Drive 250 km north from Kolkata and you reach a small village called Tarapith on the bank of the Dwaraka river. Behind the temple is a cremation ground where, for over a century, sadhakas have lived openly — eating ash, sleeping among burning pyres, conducting tantric rituals that the rest of India practises in secret or not at all. Tarapith is one of the three peethas that anchor what locals call the Bengali Shakta Trail — a circuit through Devi shrines where the goddess is worshipped not as a benign mother but as a fierce, weapon-bearing destroyer. The other two are Kalighat in Kolkata and Jwala Devi far to the north in Himachal.

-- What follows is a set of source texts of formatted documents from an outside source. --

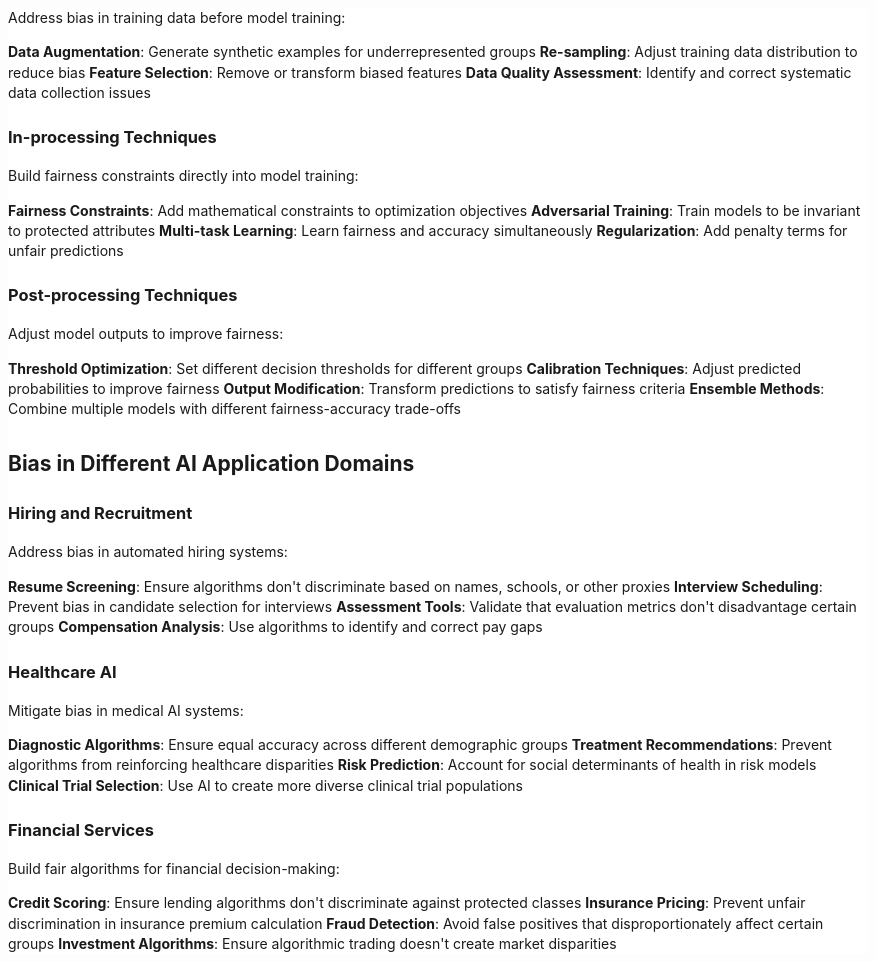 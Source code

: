 Address bias in training data before model training:

**Data Augmentation**: Generate synthetic examples for underrepresented groups
**Re-sampling**: Adjust training data distribution to reduce bias
**Feature Selection**: Remove or transform biased features
**Data Quality Assessment**: Identify and correct systematic data collection issues

### In-processing Techniques

Build fairness constraints directly into model training:

**Fairness Constraints**: Add mathematical constraints to optimization objectives
**Adversarial Training**: Train models to be invariant to protected attributes
**Multi-task Learning**: Learn fairness and accuracy simultaneously
**Regularization**: Add penalty terms for unfair predictions

### Post-processing Techniques

Adjust model outputs to improve fairness:

**Threshold Optimization**: Set different decision thresholds for different groups
**Calibration Techniques**: Adjust predicted probabilities to improve fairness
**Output Modification**: Transform predictions to satisfy fairness criteria
**Ensemble Methods**: Combine multiple models with different fairness-accuracy trade-offs

## Bias in Different AI Application Domains

### Hiring and Recruitment

Address bias in automated hiring systems:

**Resume Screening**: Ensure algorithms don't discriminate based on names, schools, or other proxies
**Interview Scheduling**: Prevent bias in candidate selection for interviews
**Assessment Tools**: Validate that evaluation metrics don't disadvantage certain groups
**Compensation Analysis**: Use algorithms to identify and correct pay gaps

### Healthcare AI

Mitigate bias in medical AI systems:

**Diagnostic Algorithms**: Ensure equal accuracy across different demographic groups
**Treatment Recommendations**: Prevent algorithms from reinforcing healthcare disparities
**Risk Prediction**: Account for social determinants of health in risk models
**Clinical Trial Selection**: Use AI to create more diverse clinical trial populations

### Financial Services

Build fair algorithms for financial decision-making:

**Credit Scoring**: Ensure lending algorithms don't discriminate against protected classes
**Insurance Pricing**: Prevent unfair discrimination in insurance premium calculation
**Fraud Detection**: Avoid false positives that disproportionately affect certain groups
**Investment Algorithms**: Ensure algorithmic trading doesn't create market disparities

Kalighat: the temple that gave a city its name

Sati's right toe fell here. The neighbourhood — Kali-kshetra in Bengali — got anglicised by the British as Calcutta, and the city took its name from the temple. The current sanctum was rebuilt in 1809 by the Sabarna Roy Choudhury family; the Kali idol is unique in being entirely free-form, three large eyes, a long protruding gold tongue, four arms holding a sword and a severed demon's head. Tuesdays and Saturdays — Kali's days — bring queues of two to four hours. Right next door, Mother Teresa's Nirmal Hriday hospice operates inside what was once the Kali pilgrim hostel; she chose the location precisely because it was where Calcutta's dying poor came to die. Pilgrims today often visit both in one morning — the goddess's temple and the woman who tended her devotees.

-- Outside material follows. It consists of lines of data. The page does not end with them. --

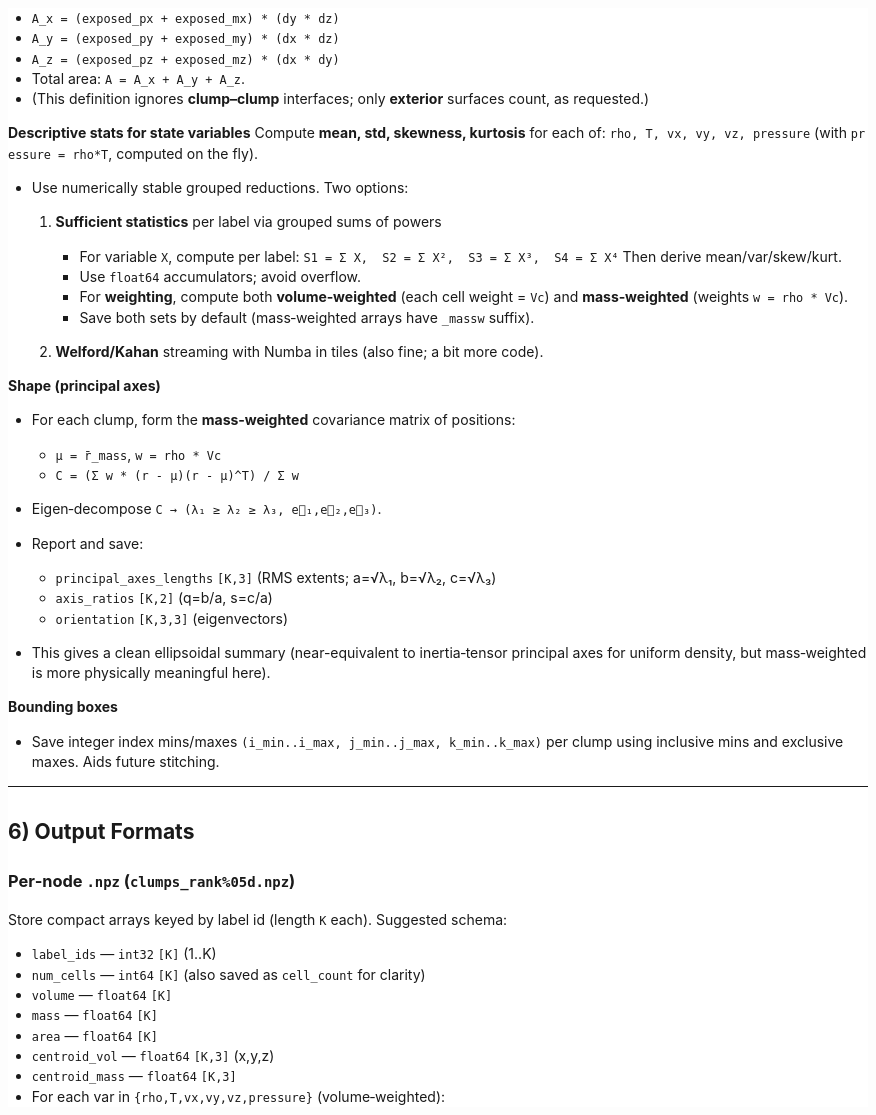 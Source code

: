   * `A_x = (exposed_px + exposed_mx) * (dy * dz)`
  * `A_y = (exposed_py + exposed_my) * (dx * dz)`
  * `A_z = (exposed_pz + exposed_mz) * (dx * dy)`
* Total area: `A = A_x + A_y + A_z`.
* (This definition ignores **clump–clump** interfaces; only **exterior** surfaces count, as requested.)

**Descriptive stats for state variables**
Compute **mean, std, skewness, kurtosis** for each of:
`rho, T, vx, vy, vz, pressure` (with `pressure = rho*T`, computed on the fly).

* Use numerically stable grouped reductions. Two options:

  1. **Sufficient statistics** per label via grouped sums of powers

     * For variable `X`, compute per label:
       `S1 = Σ X,  S2 = Σ X²,  S3 = Σ X³,  S4 = Σ X⁴`
       Then derive mean/var/skew/kurt.
     * Use `float64` accumulators; avoid overflow.
     * For **weighting**, compute both **volume‑weighted** (each cell weight = `Vc`) and **mass‑weighted** (weights `w = rho * Vc`).
     * Save both sets by default (mass‑weighted arrays have `_massw` suffix).

  2. **Welford/Kahan** streaming with Numba in tiles (also fine; a bit more code).

**Shape (principal axes)**

* For each clump, form the **mass‑weighted** covariance matrix of positions:

  * `μ = r̄_mass`, `w = rho * Vc`
  * `C = (Σ w * (r - μ)(r - μ)^T) / Σ w`
* Eigen‑decompose `C → (λ₁ ≥ λ₂ ≥ λ₃, e⃗₁,e⃗₂,e⃗₃)`.
* Report and save:

  * `principal_axes_lengths` `[K,3]` (RMS extents; a=√λ₁, b=√λ₂, c=√λ₃)
  * `axis_ratios` `[K,2]` (q=b/a, s=c/a)
  * `orientation` `[K,3,3]` (eigenvectors)
* This gives a clean ellipsoidal summary (near-equivalent to inertia‑tensor principal axes for uniform density, but mass‑weighted is more physically meaningful here).

**Bounding boxes**

* Save integer index mins/maxes `(i_min..i_max, j_min..j_max, k_min..k_max)` per clump using inclusive mins and exclusive maxes. Aids future stitching.

---

## 6) Output Formats

### Per‑node `.npz` (`clumps_rank%05d.npz`)

Store compact arrays keyed by label id (length `K` each). Suggested schema:

* `label_ids` — `int32` `[K]` (1..K)
* `num_cells` — `int64` `[K]` (also saved as `cell_count` for clarity)
* `volume` — `float64` `[K]`
* `mass` — `float64` `[K]`
* `area` — `float64` `[K]`
* `centroid_vol` — `float64` `[K,3]`   (x,y,z)
* `centroid_mass` — `float64` `[K,3]`
* For each var in `{rho,T,vx,vy,vz,pressure}` (volume‑weighted):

Tarapith and the saint who never left the cremation ground

The 19th-century saint Bamakhepa (1837-1911) lived his entire adult life on the Tarapith cremation ground. He ate the discarded food of pilgrims, slept in cremation ash, and is said to have personally seen and conversed with Tara Ma — the goddess depicted in the temple as a fierce form of Kali, three feet of black stone trampling Shiva. His samadhi shrine is 200 metres from the main temple, and pilgrims circumambulate both. The Mahasmasan (cremation ground) directly behind the temple remains an open tantric site — sadhus welcome respectful visitors but photography is forbidden. The temple itself accepts bhog that includes fish, an unusual addition for a Devi shrine and a clear marker of the Bengali Shakta heritage. Daily blood offerings (goat, by tradition) continue at the morning bali; the practice draws criticism but the temple trust holds it as an unbroken 800-year-old observance.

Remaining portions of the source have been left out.